- **About this exercise**
State only how many lines below include the string "post".

Plain-text document sources:
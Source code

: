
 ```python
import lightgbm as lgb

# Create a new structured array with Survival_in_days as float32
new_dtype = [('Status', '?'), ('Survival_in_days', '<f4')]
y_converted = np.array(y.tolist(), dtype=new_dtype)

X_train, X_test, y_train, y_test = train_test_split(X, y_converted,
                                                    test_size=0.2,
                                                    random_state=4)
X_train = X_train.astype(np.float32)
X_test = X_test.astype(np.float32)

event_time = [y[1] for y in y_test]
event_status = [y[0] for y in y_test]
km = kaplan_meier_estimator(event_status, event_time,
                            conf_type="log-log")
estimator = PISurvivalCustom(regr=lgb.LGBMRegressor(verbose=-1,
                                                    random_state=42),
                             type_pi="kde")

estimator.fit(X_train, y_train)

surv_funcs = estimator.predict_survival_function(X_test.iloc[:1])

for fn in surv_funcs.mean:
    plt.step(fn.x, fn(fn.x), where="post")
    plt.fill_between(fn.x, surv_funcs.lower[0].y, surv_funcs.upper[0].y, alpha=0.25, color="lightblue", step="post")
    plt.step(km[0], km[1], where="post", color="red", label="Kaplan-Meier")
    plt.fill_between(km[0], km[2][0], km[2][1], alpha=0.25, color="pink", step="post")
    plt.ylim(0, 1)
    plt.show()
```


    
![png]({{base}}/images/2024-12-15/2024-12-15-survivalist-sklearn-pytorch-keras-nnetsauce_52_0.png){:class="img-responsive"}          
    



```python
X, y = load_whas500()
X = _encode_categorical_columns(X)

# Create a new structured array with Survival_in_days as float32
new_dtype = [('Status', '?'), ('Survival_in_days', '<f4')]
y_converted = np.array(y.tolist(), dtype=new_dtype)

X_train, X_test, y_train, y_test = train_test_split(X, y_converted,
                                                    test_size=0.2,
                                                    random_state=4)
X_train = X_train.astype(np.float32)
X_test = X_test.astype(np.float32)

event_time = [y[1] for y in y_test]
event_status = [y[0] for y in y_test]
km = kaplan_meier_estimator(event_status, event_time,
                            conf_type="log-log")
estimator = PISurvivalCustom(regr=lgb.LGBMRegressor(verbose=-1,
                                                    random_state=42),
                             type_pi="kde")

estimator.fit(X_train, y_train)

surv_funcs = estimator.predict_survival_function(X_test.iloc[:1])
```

- **Exercise response**
4